We searched for patients who were followed up for melanoma between 2001 and 2008 through electronic medical records and histopathologic database of the Departments of Dermatology and Pathology, Seoul National University College of Medicine, Seoul, Korea. The search found 75 patients from database and 45 patients showed melanomas on the acral area with an intraepidermal component that satisfies the definition of ALM. Among these patients, seven patients were diagnosed as having ALM in situ after systematic review and they were finally included in this study.
3.1. Clinical Findings
Retrospective review of medical records and clinical photographs was performed and the following clinical data were retrieved: age at diagnosis, sex, race, duration of the lesion before diagnosis, site of the lesion, description of the primary lesion, maximaum diameter, initial diagnosis and presence or absence of Hutchinson’s sign for the subungual melanomas. Whenever available, dermoscopic photographs obtained by an epiluminiscence microscopy (Dermlite FOTO, CA, USA) were examined or medical records were reviewed for the following dermoscopic features including parallel ridge pattern, parallel furrow or latticelike pattern, fibrillar pattern, irregular dots/globules, abrupt edge and irregular diffuse pigmentation. For each patient, information on treatment and follow-up was investigated: presence or absence of recurrence, date of recurrence, type of recurrence, and clinical status at the latest contact.
Hematoxylin and eosin stained sections of paraffin-embedded, formalin-fixed skin tissue were examined by light microscopy. The diagnosis of acral melanoma in situ was confirmed when the lesion showed proliferation of atypical melanocytes with large irregular and hyperchromatic nuclei in a lentiginous pattern along the dermoepidermal junction without dermal invasion. The sections were reviewed for absence or presence of nest formation, hyperplastic epidermis, and a distribution of atypical melanocytes.
Immunohistochemical staining was done using a labeled streptavidin-biotin peroxidase complex method with DAKO LSAB kit (DAKO Korea, Seoul, Korea), similar to those previously described . Primary antibodies used were anti-S-100 (DAKO Korea, Seoul, Korea) and anti-HMB-45 (DAKO Korea, Seoul, Korea).
We reviewed our experience with ALM in situ.

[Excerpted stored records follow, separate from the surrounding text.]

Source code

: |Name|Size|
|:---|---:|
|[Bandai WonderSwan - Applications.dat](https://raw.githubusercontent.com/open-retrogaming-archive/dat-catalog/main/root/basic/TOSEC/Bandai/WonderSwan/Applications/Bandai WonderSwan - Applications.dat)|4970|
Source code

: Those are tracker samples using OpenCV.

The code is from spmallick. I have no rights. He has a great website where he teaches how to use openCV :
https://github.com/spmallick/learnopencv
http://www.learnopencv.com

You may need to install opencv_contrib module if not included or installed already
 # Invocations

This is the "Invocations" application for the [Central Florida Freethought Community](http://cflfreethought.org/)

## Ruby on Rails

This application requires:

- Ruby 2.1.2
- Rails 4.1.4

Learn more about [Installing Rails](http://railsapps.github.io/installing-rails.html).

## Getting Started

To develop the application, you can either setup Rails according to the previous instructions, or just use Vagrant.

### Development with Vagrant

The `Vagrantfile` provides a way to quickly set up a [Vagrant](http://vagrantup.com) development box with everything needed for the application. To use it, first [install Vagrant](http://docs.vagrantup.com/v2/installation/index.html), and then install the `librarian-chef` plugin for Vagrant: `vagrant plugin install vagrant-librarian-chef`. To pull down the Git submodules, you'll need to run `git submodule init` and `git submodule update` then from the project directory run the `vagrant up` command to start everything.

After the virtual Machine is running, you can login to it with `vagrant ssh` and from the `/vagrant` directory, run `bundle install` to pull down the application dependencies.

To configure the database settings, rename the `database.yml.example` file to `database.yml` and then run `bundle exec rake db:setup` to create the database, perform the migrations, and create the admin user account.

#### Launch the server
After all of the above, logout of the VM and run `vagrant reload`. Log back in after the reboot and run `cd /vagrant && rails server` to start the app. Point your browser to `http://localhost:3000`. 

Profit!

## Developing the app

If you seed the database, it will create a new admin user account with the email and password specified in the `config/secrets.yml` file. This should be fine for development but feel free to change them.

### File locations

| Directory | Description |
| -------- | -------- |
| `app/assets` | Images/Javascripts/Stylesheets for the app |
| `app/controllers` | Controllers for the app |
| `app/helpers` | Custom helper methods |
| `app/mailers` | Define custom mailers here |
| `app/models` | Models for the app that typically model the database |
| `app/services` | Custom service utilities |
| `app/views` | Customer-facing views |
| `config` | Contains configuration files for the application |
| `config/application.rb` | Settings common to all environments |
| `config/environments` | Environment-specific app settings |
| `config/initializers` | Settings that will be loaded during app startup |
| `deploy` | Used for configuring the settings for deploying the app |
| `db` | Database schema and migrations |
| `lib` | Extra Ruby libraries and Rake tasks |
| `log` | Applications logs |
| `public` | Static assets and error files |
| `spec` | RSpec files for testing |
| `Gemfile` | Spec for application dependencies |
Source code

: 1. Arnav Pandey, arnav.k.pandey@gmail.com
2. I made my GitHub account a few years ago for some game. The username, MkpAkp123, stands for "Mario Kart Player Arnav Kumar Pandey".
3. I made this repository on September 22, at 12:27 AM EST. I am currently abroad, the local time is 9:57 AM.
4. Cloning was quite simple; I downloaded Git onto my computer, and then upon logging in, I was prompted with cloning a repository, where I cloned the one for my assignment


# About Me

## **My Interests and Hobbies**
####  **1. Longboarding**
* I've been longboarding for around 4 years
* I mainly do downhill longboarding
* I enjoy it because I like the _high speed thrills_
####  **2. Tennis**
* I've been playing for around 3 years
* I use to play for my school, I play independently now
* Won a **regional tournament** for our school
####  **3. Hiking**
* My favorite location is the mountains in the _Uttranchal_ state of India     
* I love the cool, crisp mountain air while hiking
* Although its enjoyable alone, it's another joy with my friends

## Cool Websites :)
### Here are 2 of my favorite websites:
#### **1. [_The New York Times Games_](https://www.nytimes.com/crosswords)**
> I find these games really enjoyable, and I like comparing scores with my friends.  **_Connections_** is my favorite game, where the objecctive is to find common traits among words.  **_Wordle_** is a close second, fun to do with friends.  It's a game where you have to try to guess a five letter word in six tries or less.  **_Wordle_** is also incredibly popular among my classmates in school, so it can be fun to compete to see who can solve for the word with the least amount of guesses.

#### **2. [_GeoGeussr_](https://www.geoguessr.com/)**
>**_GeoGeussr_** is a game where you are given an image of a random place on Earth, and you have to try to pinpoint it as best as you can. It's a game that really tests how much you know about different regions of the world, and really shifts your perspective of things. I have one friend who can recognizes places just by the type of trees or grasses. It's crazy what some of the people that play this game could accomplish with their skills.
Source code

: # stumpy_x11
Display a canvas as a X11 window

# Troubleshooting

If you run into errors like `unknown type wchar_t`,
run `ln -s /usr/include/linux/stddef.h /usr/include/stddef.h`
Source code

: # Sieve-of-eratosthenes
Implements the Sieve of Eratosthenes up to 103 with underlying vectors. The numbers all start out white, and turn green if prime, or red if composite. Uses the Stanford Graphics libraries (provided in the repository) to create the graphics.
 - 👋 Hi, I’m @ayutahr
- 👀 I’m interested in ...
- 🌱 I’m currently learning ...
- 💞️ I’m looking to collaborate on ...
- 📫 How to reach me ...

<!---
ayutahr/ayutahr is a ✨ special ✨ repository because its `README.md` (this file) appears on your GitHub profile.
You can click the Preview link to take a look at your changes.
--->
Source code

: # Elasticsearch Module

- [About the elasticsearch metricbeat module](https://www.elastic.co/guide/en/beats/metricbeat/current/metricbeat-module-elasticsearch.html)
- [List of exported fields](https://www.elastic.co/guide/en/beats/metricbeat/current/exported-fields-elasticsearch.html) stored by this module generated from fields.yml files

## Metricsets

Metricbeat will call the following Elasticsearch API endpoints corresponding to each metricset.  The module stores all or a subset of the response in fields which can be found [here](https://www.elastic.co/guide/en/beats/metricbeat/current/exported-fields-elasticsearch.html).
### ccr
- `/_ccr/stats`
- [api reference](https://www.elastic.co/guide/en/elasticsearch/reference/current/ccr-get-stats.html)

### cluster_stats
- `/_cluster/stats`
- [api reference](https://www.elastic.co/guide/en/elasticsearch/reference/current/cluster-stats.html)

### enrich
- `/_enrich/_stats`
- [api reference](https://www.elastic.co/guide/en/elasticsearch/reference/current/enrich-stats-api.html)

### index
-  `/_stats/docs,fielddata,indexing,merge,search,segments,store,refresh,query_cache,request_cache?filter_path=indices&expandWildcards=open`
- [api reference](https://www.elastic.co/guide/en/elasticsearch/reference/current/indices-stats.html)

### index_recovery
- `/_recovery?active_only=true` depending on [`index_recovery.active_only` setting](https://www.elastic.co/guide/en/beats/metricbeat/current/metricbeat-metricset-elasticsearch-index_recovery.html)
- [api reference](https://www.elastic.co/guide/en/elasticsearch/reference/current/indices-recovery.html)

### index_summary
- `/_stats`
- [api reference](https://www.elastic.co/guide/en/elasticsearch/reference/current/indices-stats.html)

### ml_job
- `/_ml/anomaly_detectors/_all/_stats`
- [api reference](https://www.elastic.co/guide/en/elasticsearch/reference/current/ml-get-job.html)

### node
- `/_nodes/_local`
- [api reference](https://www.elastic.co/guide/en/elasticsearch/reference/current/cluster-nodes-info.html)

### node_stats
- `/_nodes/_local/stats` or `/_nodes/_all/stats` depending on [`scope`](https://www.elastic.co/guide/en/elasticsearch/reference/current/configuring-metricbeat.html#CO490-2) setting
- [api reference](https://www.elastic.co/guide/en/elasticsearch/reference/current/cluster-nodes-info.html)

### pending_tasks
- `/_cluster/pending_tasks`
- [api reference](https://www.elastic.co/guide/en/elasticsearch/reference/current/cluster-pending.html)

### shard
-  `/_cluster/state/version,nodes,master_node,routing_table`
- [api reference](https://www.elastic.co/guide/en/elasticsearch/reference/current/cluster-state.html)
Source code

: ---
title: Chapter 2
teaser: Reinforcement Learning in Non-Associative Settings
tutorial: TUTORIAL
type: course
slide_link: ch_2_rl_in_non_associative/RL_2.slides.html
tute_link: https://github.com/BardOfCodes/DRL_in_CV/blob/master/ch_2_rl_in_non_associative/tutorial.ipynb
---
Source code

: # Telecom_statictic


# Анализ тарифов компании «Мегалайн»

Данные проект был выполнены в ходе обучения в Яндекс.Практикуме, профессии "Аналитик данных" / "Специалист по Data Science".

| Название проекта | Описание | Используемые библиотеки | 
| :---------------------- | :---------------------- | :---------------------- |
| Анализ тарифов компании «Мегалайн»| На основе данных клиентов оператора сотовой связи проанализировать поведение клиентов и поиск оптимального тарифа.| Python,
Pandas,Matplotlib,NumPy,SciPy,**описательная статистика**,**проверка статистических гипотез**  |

It is a diagnostic challenge and integration of clinical-histopathologic-dermoscopic findings is very important for the accurate diagnosis or early detection of ALM in situ. When diagnosing the case with confrontaion between clinical and histopathologic findings, we have to be careful and if necessary, consider further complete biopsy. Lack of knowledge upon clinical course and optimal margin to control the disease presents a management challenge and provokes the need for further studies with longer follow up and larger number of cases.